LISTED RECORDS »
• • • • • • •

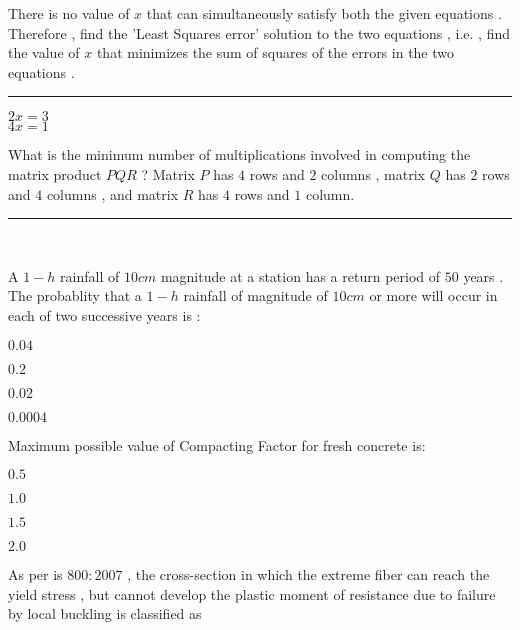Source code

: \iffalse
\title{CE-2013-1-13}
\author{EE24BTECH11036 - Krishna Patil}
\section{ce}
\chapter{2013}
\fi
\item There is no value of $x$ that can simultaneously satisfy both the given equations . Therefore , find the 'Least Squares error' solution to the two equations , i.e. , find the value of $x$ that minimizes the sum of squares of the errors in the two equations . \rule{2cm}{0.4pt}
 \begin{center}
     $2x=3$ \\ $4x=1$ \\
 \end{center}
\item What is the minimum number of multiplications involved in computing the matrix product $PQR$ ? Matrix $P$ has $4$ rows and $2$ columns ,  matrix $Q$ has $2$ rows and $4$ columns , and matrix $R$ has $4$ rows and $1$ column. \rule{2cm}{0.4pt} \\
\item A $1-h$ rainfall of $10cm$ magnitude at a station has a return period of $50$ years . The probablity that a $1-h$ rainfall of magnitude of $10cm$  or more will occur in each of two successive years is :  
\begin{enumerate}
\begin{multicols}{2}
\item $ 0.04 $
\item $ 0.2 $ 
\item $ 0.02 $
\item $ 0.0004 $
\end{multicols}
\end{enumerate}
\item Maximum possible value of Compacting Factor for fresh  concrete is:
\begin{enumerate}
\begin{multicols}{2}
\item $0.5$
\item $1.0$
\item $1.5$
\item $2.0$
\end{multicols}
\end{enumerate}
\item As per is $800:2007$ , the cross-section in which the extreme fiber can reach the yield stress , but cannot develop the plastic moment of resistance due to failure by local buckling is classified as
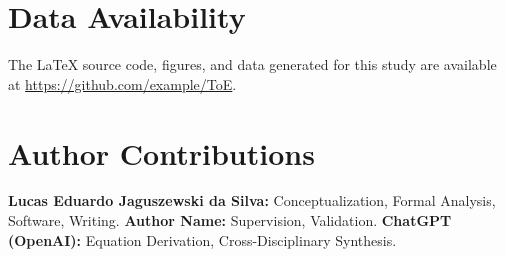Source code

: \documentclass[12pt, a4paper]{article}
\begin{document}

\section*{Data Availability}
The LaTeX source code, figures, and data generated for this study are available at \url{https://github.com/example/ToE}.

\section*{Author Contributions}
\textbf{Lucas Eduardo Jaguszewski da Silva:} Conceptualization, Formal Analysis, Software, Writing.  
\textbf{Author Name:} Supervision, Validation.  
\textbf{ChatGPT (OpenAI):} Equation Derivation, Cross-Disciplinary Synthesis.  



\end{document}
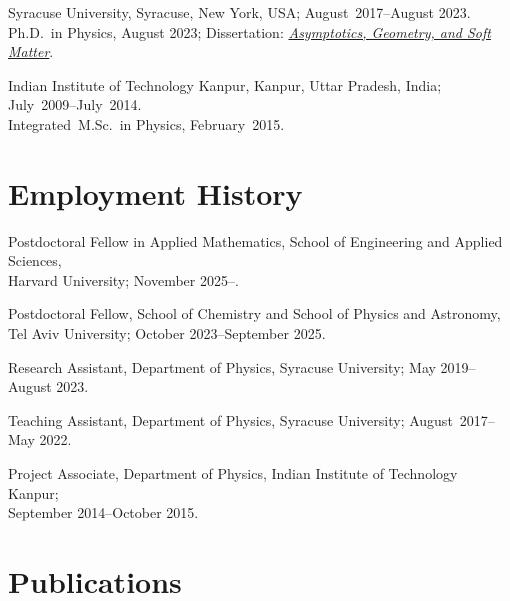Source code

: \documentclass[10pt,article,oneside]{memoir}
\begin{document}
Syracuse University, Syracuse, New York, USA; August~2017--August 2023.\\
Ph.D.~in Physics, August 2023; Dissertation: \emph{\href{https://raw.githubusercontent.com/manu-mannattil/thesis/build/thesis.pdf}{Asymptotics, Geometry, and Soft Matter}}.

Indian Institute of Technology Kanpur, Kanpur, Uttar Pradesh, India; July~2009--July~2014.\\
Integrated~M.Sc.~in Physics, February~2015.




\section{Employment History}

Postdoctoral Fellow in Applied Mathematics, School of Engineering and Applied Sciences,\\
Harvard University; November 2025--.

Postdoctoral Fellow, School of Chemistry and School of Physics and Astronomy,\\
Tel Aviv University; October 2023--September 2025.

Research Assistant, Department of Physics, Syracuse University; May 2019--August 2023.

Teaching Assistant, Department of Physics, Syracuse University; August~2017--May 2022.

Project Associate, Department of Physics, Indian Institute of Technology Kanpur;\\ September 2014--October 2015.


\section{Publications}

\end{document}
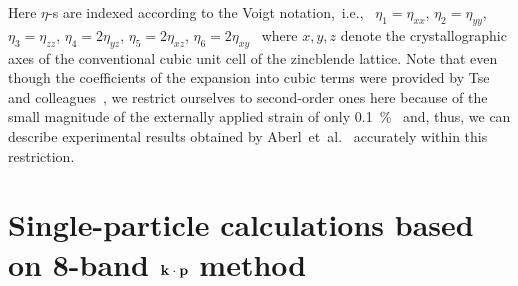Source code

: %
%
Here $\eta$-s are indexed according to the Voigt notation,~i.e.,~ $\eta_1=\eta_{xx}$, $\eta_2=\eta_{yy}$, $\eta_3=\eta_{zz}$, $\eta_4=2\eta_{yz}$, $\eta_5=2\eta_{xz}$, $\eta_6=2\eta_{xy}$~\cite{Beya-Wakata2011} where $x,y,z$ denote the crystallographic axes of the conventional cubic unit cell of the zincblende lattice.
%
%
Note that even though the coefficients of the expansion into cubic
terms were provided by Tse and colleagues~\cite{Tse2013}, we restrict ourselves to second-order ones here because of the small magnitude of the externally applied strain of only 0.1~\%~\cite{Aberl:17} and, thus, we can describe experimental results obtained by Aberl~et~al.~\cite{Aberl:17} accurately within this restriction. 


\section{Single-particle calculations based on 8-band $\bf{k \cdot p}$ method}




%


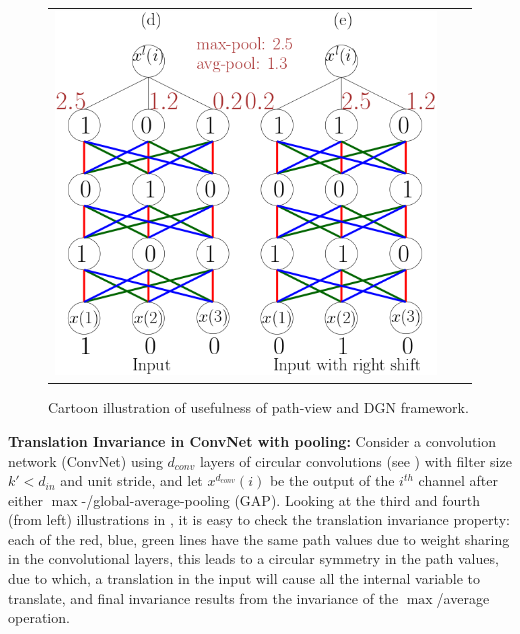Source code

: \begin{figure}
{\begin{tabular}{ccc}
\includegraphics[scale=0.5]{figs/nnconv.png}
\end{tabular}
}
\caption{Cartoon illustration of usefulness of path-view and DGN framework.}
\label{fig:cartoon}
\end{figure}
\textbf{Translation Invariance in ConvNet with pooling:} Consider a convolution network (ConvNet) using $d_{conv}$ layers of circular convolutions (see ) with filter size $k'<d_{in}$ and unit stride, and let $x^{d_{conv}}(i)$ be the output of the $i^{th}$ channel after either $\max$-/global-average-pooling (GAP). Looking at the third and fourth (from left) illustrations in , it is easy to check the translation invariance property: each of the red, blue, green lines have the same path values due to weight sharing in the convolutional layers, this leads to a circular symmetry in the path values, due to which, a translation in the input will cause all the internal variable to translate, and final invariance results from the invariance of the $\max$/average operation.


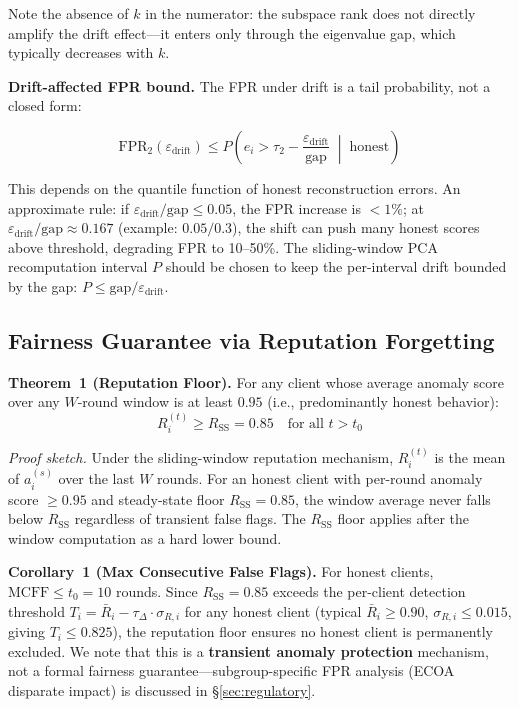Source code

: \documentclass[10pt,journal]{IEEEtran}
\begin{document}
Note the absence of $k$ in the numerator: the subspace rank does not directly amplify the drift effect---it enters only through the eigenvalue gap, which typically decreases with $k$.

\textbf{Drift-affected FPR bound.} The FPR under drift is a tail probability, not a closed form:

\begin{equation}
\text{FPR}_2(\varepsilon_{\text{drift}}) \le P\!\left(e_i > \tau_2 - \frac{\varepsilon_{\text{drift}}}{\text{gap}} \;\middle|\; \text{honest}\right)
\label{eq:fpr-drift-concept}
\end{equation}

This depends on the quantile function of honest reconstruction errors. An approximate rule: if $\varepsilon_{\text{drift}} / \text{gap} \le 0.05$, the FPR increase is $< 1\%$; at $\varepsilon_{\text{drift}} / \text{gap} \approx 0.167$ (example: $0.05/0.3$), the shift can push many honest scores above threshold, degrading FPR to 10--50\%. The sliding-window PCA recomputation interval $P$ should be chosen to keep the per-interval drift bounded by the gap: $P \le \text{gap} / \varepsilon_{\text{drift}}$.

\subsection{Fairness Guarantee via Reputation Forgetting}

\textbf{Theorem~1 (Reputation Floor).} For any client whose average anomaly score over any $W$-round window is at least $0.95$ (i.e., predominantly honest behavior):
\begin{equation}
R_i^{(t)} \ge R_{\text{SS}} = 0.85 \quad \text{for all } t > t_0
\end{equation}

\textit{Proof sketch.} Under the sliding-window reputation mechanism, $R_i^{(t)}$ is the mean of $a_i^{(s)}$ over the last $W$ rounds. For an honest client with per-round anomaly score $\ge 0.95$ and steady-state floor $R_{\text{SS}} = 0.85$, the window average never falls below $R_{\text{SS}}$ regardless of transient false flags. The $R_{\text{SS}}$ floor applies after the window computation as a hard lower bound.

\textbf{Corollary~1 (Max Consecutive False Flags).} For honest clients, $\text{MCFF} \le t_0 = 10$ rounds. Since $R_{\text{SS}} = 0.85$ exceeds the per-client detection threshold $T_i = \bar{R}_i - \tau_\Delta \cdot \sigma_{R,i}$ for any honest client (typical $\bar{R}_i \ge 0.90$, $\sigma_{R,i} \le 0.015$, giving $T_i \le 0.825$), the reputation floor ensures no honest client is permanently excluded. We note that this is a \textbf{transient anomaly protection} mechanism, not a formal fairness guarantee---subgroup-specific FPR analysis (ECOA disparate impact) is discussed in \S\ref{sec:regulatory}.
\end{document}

• • • • • • •

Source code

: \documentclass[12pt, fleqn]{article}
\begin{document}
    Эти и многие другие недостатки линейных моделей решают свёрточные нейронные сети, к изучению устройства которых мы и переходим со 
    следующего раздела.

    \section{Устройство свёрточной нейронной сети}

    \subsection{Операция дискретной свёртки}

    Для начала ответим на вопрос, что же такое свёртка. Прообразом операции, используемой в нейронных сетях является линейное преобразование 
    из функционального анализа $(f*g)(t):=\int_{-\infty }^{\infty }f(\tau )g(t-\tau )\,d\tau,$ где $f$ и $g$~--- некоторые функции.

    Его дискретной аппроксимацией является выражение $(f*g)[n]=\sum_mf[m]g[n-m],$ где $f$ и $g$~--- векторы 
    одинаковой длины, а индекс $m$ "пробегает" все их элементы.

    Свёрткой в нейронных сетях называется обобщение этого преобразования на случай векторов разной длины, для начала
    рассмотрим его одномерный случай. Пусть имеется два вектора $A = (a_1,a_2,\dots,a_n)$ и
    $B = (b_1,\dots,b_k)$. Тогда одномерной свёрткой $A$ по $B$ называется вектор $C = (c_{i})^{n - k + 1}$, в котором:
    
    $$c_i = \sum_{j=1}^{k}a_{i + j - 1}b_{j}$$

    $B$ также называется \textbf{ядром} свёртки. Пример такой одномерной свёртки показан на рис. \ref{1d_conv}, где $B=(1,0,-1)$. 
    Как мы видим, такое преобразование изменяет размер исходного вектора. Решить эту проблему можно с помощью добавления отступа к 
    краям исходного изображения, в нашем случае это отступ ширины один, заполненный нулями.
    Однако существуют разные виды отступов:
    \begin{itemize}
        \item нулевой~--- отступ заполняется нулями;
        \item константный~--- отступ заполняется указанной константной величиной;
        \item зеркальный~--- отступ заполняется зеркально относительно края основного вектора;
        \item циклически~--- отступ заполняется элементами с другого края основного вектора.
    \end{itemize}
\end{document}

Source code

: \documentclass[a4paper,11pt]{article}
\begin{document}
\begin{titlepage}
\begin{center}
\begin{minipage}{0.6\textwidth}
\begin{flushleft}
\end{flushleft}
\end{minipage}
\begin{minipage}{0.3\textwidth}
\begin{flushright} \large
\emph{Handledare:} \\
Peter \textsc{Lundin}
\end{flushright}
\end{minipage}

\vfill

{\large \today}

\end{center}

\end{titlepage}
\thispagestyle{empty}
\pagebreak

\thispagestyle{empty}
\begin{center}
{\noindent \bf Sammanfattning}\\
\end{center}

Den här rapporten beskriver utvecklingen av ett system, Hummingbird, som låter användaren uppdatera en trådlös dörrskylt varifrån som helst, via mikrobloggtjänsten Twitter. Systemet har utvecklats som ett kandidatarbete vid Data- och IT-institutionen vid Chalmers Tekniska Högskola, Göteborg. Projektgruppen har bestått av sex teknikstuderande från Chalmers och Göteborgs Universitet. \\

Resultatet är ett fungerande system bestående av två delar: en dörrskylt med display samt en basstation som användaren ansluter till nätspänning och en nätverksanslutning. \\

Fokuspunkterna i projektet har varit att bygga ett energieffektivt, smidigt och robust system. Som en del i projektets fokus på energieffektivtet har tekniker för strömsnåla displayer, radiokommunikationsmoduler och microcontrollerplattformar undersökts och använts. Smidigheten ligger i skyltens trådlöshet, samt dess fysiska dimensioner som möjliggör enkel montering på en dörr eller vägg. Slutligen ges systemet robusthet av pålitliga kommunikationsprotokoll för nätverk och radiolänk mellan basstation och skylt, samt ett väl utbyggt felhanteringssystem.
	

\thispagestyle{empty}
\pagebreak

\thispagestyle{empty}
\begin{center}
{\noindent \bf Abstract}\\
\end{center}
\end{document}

• • • • • • •

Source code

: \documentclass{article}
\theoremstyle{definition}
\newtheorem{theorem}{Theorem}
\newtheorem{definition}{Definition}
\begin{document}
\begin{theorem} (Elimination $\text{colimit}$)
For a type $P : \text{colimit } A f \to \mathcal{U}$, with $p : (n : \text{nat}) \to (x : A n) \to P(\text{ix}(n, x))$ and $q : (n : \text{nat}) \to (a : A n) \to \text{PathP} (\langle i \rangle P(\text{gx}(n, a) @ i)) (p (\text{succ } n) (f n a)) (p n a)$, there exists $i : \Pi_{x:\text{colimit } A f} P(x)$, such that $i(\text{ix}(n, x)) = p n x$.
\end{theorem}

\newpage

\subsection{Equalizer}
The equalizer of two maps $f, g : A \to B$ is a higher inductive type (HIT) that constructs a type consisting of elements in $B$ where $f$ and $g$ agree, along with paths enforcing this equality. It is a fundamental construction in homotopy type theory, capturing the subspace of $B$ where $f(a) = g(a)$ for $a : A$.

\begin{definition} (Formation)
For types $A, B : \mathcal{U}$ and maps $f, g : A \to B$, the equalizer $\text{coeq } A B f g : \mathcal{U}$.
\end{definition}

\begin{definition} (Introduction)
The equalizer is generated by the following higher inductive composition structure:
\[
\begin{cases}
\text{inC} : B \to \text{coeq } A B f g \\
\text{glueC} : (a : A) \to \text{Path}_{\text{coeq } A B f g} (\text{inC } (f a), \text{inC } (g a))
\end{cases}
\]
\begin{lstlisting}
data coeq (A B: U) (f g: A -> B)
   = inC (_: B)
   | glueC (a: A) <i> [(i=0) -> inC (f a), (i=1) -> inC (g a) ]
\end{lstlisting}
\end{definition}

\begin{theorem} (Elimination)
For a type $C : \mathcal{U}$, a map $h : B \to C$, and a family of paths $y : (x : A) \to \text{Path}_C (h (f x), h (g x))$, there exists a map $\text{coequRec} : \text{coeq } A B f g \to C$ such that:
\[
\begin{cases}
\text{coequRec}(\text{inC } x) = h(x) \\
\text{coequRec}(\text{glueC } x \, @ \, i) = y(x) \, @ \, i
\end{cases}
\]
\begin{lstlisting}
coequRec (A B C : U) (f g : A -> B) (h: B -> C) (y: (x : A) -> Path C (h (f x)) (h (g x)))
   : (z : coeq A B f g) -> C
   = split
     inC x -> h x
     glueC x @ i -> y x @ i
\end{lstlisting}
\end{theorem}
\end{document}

• • • • • • •

HOW TO COMPLETE THIS TASK »
Your answer should consist of each line above in which "emph" appears.

ANSWER BELOW »
Ph.D.~in Physics, August 2023; Dissertation: \emph{\href{https://raw.githubusercontent.com/manu-mannattil/thesis/build/thesis.pdf}{Asymptotics, Geometry, and Soft Matter}}.
\emph{Handledare:} \\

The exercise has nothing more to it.